The first question that comes to mind is: what does the President have to do with anything? Congress sets the budget, and the Federal Reserve sets interest rates, and yet the numbers line up squarely with the President. Two Princeton economists, Alan S. Blinder and Mark W. Watson, attempted to find the link, and produced a paper titled “Presidents and the US Economy: An Econometric Exploration”. It is a fascinating exploration which covers factors that may be relevant and those that may be simply fanciful. The combination of a Democratic President with a Democratic congress leads to the fastest rate of growth, but the pattern still holds when a Democrat in the White House is yoked with a Republican Congress.
They examined trends – were Democrats elected just at the time when the economy was poised for growth – but none of these traits can be linked. “We find that government spending associated with the Korean War (which began under a Democrat and ended under a Republican) explains part of the 1.8 percentage point partisan gap, but that the gap remains large (1.4 points) even after excluding the Korean War administrations.” They did find that the economy does better under tall Presidents than short, and better under young than old, but these considerations don’t seem to hold the answer either. The authors conclude “Rather, it appears that the Democratic edge stems mainly from more benign oil shocks , superior TFP” (total factor output, a variable that accounts for changes in output that can’t be explained by changes in input.

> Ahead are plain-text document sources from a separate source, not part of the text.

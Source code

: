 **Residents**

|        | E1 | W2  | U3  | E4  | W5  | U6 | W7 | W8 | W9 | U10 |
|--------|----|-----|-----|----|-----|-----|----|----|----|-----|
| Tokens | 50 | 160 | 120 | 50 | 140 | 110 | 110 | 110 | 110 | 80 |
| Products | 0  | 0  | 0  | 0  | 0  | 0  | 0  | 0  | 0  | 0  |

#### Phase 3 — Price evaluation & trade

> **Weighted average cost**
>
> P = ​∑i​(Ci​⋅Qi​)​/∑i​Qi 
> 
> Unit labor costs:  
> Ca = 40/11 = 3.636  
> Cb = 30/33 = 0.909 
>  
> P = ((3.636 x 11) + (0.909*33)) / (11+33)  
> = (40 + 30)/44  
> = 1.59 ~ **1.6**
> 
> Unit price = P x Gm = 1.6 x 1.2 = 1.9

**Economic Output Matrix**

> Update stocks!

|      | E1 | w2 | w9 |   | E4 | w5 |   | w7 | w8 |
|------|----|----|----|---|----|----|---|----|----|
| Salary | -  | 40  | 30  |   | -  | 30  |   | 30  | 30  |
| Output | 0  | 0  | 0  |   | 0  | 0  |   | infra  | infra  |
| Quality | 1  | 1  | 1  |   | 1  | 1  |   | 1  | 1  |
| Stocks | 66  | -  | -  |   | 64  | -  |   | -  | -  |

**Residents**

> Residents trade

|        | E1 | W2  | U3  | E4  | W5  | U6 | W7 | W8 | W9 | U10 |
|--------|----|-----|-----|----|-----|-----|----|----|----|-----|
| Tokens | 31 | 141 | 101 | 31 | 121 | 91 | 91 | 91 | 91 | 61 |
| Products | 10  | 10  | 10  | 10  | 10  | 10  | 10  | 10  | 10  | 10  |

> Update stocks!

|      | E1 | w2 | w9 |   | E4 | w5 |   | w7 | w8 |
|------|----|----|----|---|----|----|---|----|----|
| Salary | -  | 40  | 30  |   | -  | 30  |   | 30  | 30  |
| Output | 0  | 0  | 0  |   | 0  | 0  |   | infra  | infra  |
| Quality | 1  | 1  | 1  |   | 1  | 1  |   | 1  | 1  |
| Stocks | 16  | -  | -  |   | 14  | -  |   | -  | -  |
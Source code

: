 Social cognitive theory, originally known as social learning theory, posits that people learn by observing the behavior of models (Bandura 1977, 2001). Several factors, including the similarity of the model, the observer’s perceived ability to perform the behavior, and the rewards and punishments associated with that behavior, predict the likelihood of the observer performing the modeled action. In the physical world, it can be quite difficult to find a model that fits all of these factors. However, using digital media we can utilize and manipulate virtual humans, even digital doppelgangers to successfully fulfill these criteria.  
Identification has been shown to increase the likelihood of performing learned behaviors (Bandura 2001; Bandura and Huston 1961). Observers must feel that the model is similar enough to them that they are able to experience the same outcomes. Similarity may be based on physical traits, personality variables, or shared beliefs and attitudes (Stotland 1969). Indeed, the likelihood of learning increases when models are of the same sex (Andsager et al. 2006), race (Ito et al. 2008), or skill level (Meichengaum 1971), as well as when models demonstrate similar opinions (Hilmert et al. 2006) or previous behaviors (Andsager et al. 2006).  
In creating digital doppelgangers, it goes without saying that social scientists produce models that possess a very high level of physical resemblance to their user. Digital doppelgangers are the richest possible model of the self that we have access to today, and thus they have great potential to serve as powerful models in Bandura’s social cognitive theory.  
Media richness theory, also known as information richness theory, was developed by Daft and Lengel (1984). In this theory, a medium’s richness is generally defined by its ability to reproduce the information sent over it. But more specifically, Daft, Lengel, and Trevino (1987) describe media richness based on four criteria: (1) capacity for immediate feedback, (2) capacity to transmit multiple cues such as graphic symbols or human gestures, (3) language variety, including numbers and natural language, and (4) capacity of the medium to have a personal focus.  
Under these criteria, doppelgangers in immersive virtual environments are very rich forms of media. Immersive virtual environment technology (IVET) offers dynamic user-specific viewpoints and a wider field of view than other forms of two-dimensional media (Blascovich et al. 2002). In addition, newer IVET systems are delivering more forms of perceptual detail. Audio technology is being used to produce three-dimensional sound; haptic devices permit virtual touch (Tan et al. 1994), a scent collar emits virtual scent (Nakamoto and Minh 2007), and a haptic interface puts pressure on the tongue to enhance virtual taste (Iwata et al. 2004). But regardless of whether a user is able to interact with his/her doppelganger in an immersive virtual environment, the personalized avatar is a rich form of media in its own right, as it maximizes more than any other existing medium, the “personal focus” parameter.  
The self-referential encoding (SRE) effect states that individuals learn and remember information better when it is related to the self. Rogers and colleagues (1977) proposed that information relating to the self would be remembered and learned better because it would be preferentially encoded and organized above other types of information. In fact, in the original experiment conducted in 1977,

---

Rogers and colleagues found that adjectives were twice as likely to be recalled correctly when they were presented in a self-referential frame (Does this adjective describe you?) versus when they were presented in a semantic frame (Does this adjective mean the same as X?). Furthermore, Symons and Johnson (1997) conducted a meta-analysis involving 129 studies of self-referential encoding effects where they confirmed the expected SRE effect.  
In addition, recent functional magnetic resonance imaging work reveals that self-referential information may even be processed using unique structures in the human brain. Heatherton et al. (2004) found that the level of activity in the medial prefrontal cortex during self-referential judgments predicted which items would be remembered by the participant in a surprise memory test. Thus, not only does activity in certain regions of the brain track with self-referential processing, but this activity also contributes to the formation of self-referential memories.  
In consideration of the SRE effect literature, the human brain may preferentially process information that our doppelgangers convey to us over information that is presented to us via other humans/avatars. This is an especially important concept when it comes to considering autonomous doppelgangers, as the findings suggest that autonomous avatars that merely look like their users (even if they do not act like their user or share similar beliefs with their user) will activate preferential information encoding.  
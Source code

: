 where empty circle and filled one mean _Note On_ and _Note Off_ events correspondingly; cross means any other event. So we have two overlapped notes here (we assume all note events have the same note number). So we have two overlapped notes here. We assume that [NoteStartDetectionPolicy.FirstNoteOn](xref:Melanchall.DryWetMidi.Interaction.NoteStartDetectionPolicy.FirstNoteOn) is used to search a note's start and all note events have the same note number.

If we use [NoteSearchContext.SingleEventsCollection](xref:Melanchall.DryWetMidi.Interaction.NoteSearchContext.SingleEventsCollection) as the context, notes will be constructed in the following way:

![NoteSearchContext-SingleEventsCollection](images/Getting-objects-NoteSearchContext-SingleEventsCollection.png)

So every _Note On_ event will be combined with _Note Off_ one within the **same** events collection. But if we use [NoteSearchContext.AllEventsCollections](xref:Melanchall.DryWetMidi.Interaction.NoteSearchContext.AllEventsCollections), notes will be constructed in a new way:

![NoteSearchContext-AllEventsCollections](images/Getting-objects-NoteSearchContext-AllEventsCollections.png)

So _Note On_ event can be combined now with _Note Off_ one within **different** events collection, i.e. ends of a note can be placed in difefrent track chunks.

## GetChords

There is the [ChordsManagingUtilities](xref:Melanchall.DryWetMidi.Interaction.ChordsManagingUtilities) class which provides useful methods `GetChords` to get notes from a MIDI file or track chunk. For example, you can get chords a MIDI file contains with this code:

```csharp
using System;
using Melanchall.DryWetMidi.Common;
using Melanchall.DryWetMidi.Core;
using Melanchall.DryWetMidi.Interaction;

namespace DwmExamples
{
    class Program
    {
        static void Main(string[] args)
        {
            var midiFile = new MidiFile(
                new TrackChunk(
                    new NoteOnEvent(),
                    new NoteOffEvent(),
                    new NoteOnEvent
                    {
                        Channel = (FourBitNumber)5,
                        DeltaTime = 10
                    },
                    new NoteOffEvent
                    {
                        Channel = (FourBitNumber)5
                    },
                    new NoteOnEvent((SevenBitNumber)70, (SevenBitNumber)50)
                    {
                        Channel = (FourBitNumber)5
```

It may represent changes in efficiency in the way resources are used) “performance, a more favorable international environment, and perhaps more optimistic consumer expectations about the near-term future.”
Optimism isn’t a bad thought overall. The last optimistic Republican was Ronald Reagan, who is (erroneously) credited with a great economic performance based on tax cuts for the rich. Reagan’s two terms did show better economic growth than any other recent Republican, his “Morning in America” did offer a promise of peace and prosperity, and he did try to apply supply side theory to tax policy. But – supply side failed and Reagan was at least pragmatist enough to raise taxes, and anyway, his overall performance was no better than Jimmy Carter’s.
One observation, probably erroneous, can be based on the fact that the gap between Democrats and Republicans has been in decline in recent years, along with the growing polarization between the parties. David Brock, in his book “Blinded by the Right” makes the point that Republicans were so resentful of Bill Clinton’s election that they resolved to refuse him a honeymoon. The “honeymoon” was defined as the short period after an election in which a new President is allowed to implement his policies (William Safire defined it as the period before a politician is set upon by the press, but Mr. Brock’s version is more relevant.) The same attempt to block a new President’s policies was seen in the response to President Obama’s economic stimulus program, which was held down in size and overly devoted to tax cuts, while key infrastructure programs were blocked, notably Chris Christie stopping construction of the trans-Hudson tunnel. Full implementation of President Obama’s proposals would almost certainly have resulted in a faster growth rate.
Could it be that Republican supply-side economics, instead of leading to the promised growth, have held the economy back, produced the inequality that is decimating the middle-class and, aided and abetted by Citizens United, threaten to sell our elections to the highest bidder? Probably not. Professors Blinder and Watson did a heck of a job looking at every reasonable possibility, and they concluded “These factors (those mentioned above) together explain slightly more than half of the 1.80 percentage point D-R growth gap. The rest remains, for now, a mystery of the still mostly-unexplored continent. The word “research,” taken literally, means search again. We invite other researchers to do so.” Hey, it was a thought.